Technical Mathematics

The mathematics department at Volunteer State Community College now offers a five semester hour course entitled, "Mathematics for Industrial Technology." In the past, the college has offered mathematics courses for general education, engineering, and business majors. The technical mathematics offering is a new direction.

In the fall of 1998 the college and Bosch Braking Systems joined with Nashville State Technical Institute to offer, for the first time, an 80 hour degree program for Bosch employees. Upon successful completion of the program these employees will receive an Associate's Degree in Industrial Technology. The timing of this program and of this Education Edge grant initiative provided an opportunity to develop an excellent technical mathematics course.

An important component of this degree program is the technical mathematics course. The authors built into this grant project the objective of developing an up-to-date mathematics course. The advantage here would be that the authors could develop this course in conjunction with people in business and industry who use mathematics every day.

After interviews and consultation with industry personnel, a new technical mathematics course emerged for the fall semester, 1998. Initially, this course will serve those in the Bosch Associate's Degree Program. However, it has the flexibility to serve the general population of students interested in a career in technology. It can also be used in other specialized programs that the college may design with other companies engaged in technological pursuits.

Appendix A provides a description of the syllabus for the new technical mathematics course.

Appendix A:
Mathematics 165
Mathematics for Industrial Technology

Description:

An integrated course in algebra, geometry, and trigonometry. Topics include but are not limited to: basic geometry, elements of trigonometry, solving systems of equations using determinants and matrices, vectors, oblique triangles, complex numbers, exponential and logarithmic functions, variation, conic sections, elementary statistics, elements of statistical process control, and metric measurement. Designed primarily for students in an Associates of Applied Science program in conjunction with a particular industry.

Prerequisites:

Two years of high school algebra and an acceptable score on the AAPP placement test, or DSM 086. The ability to use a graphing calculator is strongly recommended.
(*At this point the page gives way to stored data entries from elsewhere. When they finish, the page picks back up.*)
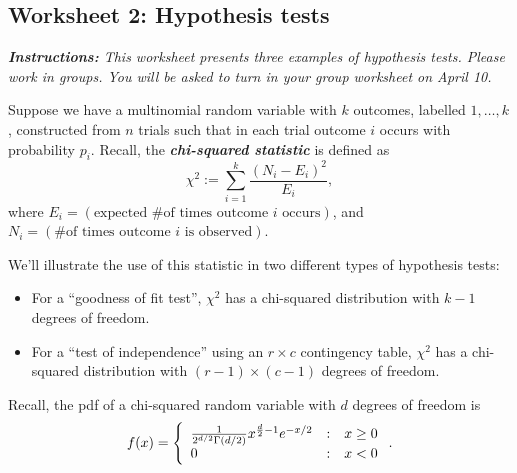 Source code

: \documentclass[10pt]{amsart}
\theoremstyle{definition}
\newcommand{\1}[1]{\textbf{1}_{\left[#1\right]}} %
\newcommand{\dempfcolor}[1]{{\color{RoyalBlue}#1}}
\newcommand{\demph}[1]{\dempfcolor{\textbf{\textit{#1}}}}
\begin{document}
\begin{center}
  \section*{Worksheet 2: Hypothesis tests}
\end{center}

\textit{\textbf{Instructions:} This worksheet presents three examples of
  hypothesis tests. Please work in groups. You will be asked to turn in your
  group worksheet on April 10.}



\phantom{don't write in starlight, cause the words may come out real}
\begin{center}
  \begin{tcolorbox}[ width=1\textwidth, colback=white, colframe=black,
    title=Background on chi-squared statistic, colbacktitle=blue!15,
    coltitle=black ]
    Suppose we have a multinomial random variable with $k$ outcomes, labelled
    $1,\ldots,k$, constructed from $n$ trials such that in each trial outcome
    $i$ occurs with probability $p_{i}$. Recall, the \demph{chi-squared
      statistic} is defined as
    \begin{equation*}
      \chi^{2}:= \sum_{i=1}^{k} \frac{\left(N_{i}-E_{i}\right)^{2}}{E_{i}},
    \end{equation*}
    where $E_{i} = (\text{expected \# of times outcome $i$ occurs})$, and
    $N_{i}= (\text{\# of times outcome $i$ is observed})$.

    We'll illustrate the use of this statistic in two different types of
    hypothesis tests:
    \begin{itemize}
      \item For a ``goodness of fit test'', $\chi^{2}$ has a chi-squared
      distribution with $k-1$ degrees of freedom.
      \item For a ``test of independence'' using an $r\times c$ contingency
      table, $\chi^{2}$ has a chi-squared distribution with $(r-1)\times(c-1)$
      degrees of freedom.
    \end{itemize}

    Recall, the pdf of a chi-squared random variable with $d$ degrees of
    freedom is
    \begin{equation*}
      f(x) = \left\{ \begin{array}{l@{\quad:\quad}l} \frac{1}{2^{d/2}\Gamma(d/2)}x^{\frac{d}{2}-1}e^{-x/2} & x \geq 0\\ 0& x<0\end{array}\right..
    \end{equation*}
  \end{tcolorbox}
\end{center}
\end{document}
Instructor: ________________________ Office: ____________ Telephone Extension _____

Office Hours:

Posted outside office door.

Textbooks:

Basic Technical Mathematics with Calculus (Metric Version), Allyn J. Washington, Addison-Wesley Pub., 6th edition, (1995) Student's Solution Manual Basic Technical Mathematics, Frances Bazen Willbanks, Anne Ziegler, Addison-Wesley Pub., 6th edition, (1995) Graphing Calculator Lab Manual for the Allyn J. Washington Series in Basic Technical Mathematics, Robert E. Seaver, Addison-Wesley Pub., 6th edition, (1995)

General Education Goals:

As a result of successfully completing this course, the student will have a sufficient mathematical foundation which will enable him or her to perform correct calculations and solve problems in an industrial setting.

Other Goals:

In addition to performing mathematical operations and becoming adept at problem solving, the student should be able to communicate his or her solution to a larger group in a clear and articulate manner.

Outcome Statements: Upon successful completion of this course, the student will have demonstrated the ability to perform each of the following operations.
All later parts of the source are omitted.